Segment Open
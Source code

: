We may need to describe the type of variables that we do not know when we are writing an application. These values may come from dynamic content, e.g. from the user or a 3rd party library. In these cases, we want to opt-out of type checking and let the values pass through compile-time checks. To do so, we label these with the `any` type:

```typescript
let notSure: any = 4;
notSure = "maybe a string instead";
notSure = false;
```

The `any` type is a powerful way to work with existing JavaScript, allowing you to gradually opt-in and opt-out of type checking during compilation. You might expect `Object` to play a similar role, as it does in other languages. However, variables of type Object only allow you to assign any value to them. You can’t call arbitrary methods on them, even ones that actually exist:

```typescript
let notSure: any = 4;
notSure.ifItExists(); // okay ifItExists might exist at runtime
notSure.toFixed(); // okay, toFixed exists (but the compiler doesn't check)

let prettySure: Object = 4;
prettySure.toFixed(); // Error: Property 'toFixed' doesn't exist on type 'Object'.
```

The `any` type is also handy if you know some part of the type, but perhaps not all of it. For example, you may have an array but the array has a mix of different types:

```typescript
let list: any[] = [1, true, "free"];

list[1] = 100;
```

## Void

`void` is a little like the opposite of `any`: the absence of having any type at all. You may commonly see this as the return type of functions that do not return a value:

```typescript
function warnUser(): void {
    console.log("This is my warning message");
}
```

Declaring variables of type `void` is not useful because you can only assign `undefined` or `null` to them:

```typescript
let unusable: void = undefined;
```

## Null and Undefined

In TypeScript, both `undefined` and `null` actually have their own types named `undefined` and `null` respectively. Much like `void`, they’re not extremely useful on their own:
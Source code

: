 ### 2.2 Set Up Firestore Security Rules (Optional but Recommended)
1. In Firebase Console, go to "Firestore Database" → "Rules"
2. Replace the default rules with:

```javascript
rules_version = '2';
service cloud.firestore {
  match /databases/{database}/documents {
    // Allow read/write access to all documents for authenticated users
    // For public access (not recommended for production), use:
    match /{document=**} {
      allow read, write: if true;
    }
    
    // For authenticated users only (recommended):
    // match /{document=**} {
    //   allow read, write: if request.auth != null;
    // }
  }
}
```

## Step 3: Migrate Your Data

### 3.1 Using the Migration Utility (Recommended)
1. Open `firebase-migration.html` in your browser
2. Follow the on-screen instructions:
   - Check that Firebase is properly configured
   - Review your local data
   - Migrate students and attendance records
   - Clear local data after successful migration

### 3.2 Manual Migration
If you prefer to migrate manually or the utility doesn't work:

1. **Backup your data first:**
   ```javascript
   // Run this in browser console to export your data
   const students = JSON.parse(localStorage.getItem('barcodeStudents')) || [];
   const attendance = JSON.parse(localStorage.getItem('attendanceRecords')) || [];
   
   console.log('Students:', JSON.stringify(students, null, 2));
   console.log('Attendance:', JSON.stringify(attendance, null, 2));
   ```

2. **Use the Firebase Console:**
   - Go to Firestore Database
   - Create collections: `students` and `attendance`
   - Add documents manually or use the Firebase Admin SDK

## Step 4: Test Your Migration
Segment Closed
__TASK DESCRIPTION__:
Find out how many lines in the listing contain the string "that". Give the number alone.

__REPLY__:
4